New York 4 febbraio 2014

È la solita storia, tutti vogliono guadagnare troppo, l’importatore ci mette il suo, lo Stato le tasse che sono d’un salato che la mineralità dei vini a confronto è scialba, il distributore poi ha bisogno di ricaricare un bel po’, in fondo è lui che il vino lo presenta e concretizza la vendita, arriviamo all’enoteca che dovrà pur pagare l’affitto, le pulizie, il personale e quant’altro, e il ristorante, come può stare aperto se una bottiglia di vino non la ricarica almeno del 300-400%?

Risultato: il vino non si beve! neanche a New York patria del consumismo globale.

La colpa!? Chiaramente dei produttori! Come si fa a vendere un Pinot grigio a più di 4 euro? Ci chiedono gli importatori senza mai distinguere tra il vello e la lana, ovvero senza distinguere tra un buon Pinot grigio e l’acqua sporca?

In questo momento storico sono i produttori che devono ridurre i propri margini se vogliono vendere, ma i produttori sono di due tipi: quelli che con questa situazione sono complici, perché sono bravi commercianti, le uve le comprano a poco, la qualità poi chi se ne importa “la gente beve lo stesso”…

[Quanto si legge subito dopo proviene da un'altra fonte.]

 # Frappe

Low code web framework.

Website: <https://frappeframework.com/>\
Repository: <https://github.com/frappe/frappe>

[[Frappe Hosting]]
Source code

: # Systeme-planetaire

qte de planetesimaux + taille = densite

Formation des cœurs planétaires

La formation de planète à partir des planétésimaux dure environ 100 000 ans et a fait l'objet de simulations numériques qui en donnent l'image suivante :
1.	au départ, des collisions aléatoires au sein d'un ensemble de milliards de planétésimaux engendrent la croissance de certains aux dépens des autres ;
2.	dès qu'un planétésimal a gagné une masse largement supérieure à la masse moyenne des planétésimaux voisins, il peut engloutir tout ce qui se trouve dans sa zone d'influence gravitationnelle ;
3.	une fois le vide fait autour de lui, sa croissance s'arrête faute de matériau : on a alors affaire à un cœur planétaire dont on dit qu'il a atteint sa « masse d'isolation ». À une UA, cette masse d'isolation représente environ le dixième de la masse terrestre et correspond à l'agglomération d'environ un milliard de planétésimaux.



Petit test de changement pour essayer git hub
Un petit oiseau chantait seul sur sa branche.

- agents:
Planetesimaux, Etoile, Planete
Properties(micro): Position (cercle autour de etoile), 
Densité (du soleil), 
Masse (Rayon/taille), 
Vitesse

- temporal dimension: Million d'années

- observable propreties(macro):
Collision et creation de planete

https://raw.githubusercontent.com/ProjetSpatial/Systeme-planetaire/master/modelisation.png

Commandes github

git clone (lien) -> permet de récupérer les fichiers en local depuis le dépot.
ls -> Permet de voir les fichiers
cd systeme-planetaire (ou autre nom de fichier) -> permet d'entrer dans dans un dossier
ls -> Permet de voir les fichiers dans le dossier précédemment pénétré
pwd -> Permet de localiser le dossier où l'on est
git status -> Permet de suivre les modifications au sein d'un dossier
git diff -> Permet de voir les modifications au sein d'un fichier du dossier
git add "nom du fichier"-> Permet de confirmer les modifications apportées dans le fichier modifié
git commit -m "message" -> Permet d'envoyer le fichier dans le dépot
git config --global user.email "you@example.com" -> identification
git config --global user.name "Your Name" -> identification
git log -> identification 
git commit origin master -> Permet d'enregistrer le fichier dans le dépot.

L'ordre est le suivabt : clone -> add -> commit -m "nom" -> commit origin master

C’è poi un’altra categoria, quella a cui sento di appartenere, che si rifiuta di fare vino cattivo abbattendo i costi oltre il lecito, perché non vuole fregare la gente e allora è alla continua ricerca di persone che la pensino come lui: guadagnare sì, ma non in modo smodato perché questo ha sempre delle conseguenze.